Both of these events fostered significant adjustments, to my lifestyle, and my sense of identity. It was daunting, that after telling people for decades, “No, I’m not doctor; that just what I do for a living”, that I discovered that I wasn’t just fooling other people, I had been fooling myself as well. My sense of myself, who I was, and what I carried as my identity took a major hit. I was cast adrift to find another me. I was almost seventy years old, and I needed to chart my future, and grieve my lost past.

Then came ‘cardiac rehab’. What can I say about that? I had prided myself on healthy living for all of my adult life. Good hearty eating habits, healthy foods and exercise, (in moderation), but in the end genetics had been my downfall. I duly reported to ‘rehab’ and was put on the treadmill, the television was tuned to the local news, and I walked. Then I walked some more, and then I walked some more. It was not difficult, it was boring. There had to be something else. Turns out there was.

It was like the Pushmi-Pullu animal. I needed to move forward, but I missed the past me. Rehab seemed more designed to create acceptance in my age-related disabilities, then to show me the path into my future. I didn’t want to slip into senility and I didn’t want to accept that the young man in my head had outrun the old man that housed it.

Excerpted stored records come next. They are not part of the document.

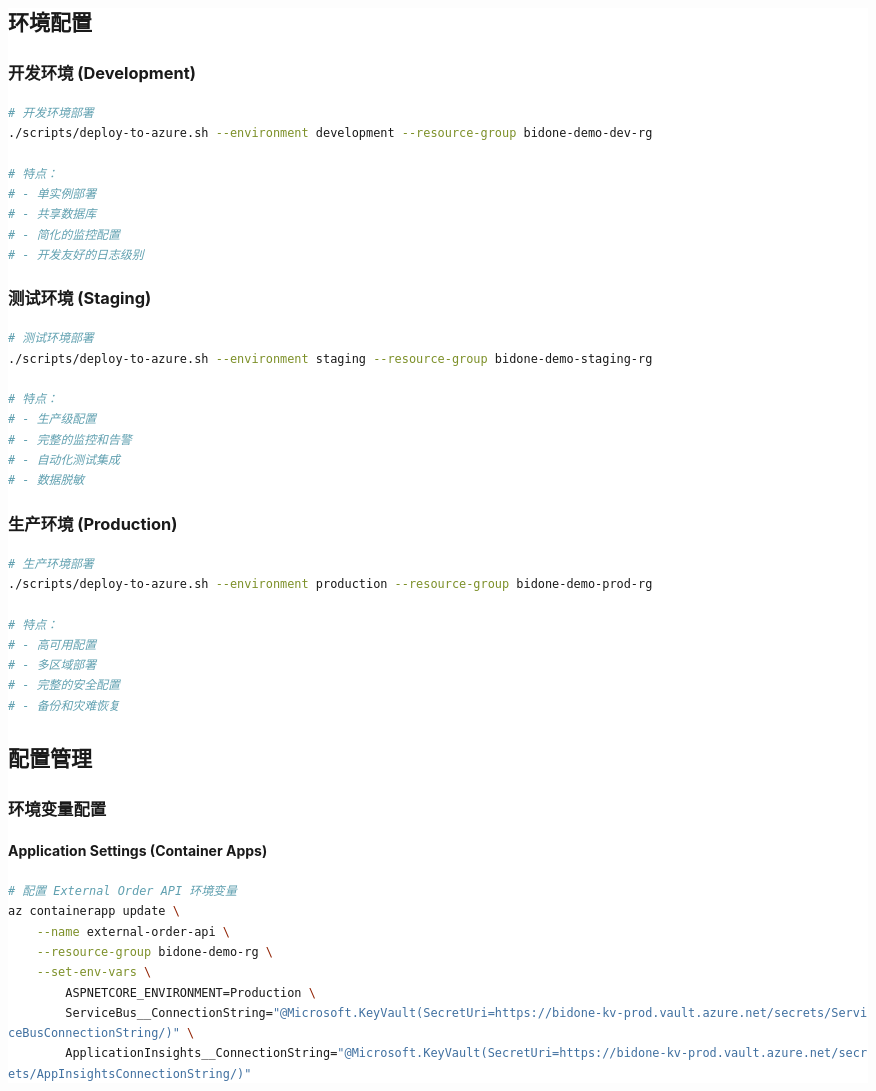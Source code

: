 ## 环境配置

### 开发环境 (Development)

```bash
# 开发环境部署
./scripts/deploy-to-azure.sh --environment development --resource-group bidone-demo-dev-rg

# 特点：
# - 单实例部署
# - 共享数据库
# - 简化的监控配置
# - 开发友好的日志级别
```

### 测试环境 (Staging)

```bash
# 测试环境部署
./scripts/deploy-to-azure.sh --environment staging --resource-group bidone-demo-staging-rg

# 特点：
# - 生产级配置
# - 完整的监控和告警
# - 自动化测试集成
# - 数据脱敏
```

### 生产环境 (Production)

```bash
# 生产环境部署
./scripts/deploy-to-azure.sh --environment production --resource-group bidone-demo-prod-rg

# 特点：
# - 高可用配置
# - 多区域部署
# - 完整的安全配置
# - 备份和灾难恢复
```

## 配置管理

### 环境变量配置

#### Application Settings (Container Apps)

```bash
# 配置 External Order API 环境变量
az containerapp update \
    --name external-order-api \
    --resource-group bidone-demo-rg \
    --set-env-vars \
        ASPNETCORE_ENVIRONMENT=Production \
        ServiceBus__ConnectionString="@Microsoft.KeyVault(SecretUri=https://bidone-kv-prod.vault.azure.net/secrets/ServiceBusConnectionString/)" \
        ApplicationInsights__ConnectionString="@Microsoft.KeyVault(SecretUri=https://bidone-kv-prod.vault.azure.net/secrets/AppInsightsConnectionString/)"
```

It’s been said that physicians make the worst patients. Probably true, an egotistical bunch as a whole. So, I quit rehab. Instead, I took a job with a small landscaping firm. I mowed lawns, I trimmed bushes and I worked my butt off. It was hot, the work was hard and I was alone. With my thoughts, and with what I might become. There were times when I was convinced that someone would find me lying dead on their lawn. There were times when I would climb into the truck, crank up the air conditioning and gasp for breath. But I persisted, and I got stronger.

Soon, I wasn’t picking up the little side jobs, I was getting regular customers. Soon, I was busy. I had regular schedules, lawns and yards that I loved and other ones I absolutely dreaded. Every one of them was unique like the people who lived there. I became attached to them. I didn’t just mow their yards, I trimmed them, primped them and made them as beautiful as I could because that is what I would do if they had been my own yards. I loved it, even when it was impossibly hard. Even when I had to admit that I needed help. I loved it all.

Sometimes the people would wave to me. I would get so that I could recognize them. Their families, sons and daughters. I would trim around their playhouses, swing sets and pick up their forgotten toys after they disappeared into the tall grass. Occasionally, they would speak to me. Sometimes they would press a few dollars into my hand.

I saw what they saw. I was not under any misconceptions. A bearded slightly paunchy almost seventy-year-old man with a silver earring in his left ear. Driving a beat-up old Ford F350 with a trailer full of beat-up mowers and trimmers, never working fast, but working steady. A laborer, not someone with opinions, or thoughts. Not someone trying to recreate himself. Just an old man. I learned that unlike my past life, except for anecdotal comments, I was not a particularly noteworthy individual. Another identity shock for me.

I became attached to the yards, the lawns, patios, firepits and shrubs. Each one had its unique quirks and personalities. The ones that grew quickly, the ones that didn’t drain well, the ones that were covered in dog turds the size of my wrist. The nurse who worked nights and slept during the day. The broker that worked from home and never moved from in front of his big screen television with the stock market feed. The secretive widows who watched me work through slits in their window blinds. I took the care personally; they were my responsibility, the yards and the people.

In the fall and winter, I plowed snow in my trusty beat-up Ford. I got up at 2 a.m. and put on my hat and coat with the company logo and plowed parking lots, bowling alleys, gas stations. I plowed driveways, shoveled sidewalks and spread salt. When I couldn’t do that anymore, I hired a sidekick to ride in the truck with me and shovel by proxy.

I can no longer do the work, and this year at the end of the snow season I told the boss that I was done. I don’t know what comes next, but on rainy days like today, I think about the yards and the people. I hope they found someone that will take care of them the way it mattered for me. I will certainly miss it I know.

Now on to the next big thing, whatever that may be.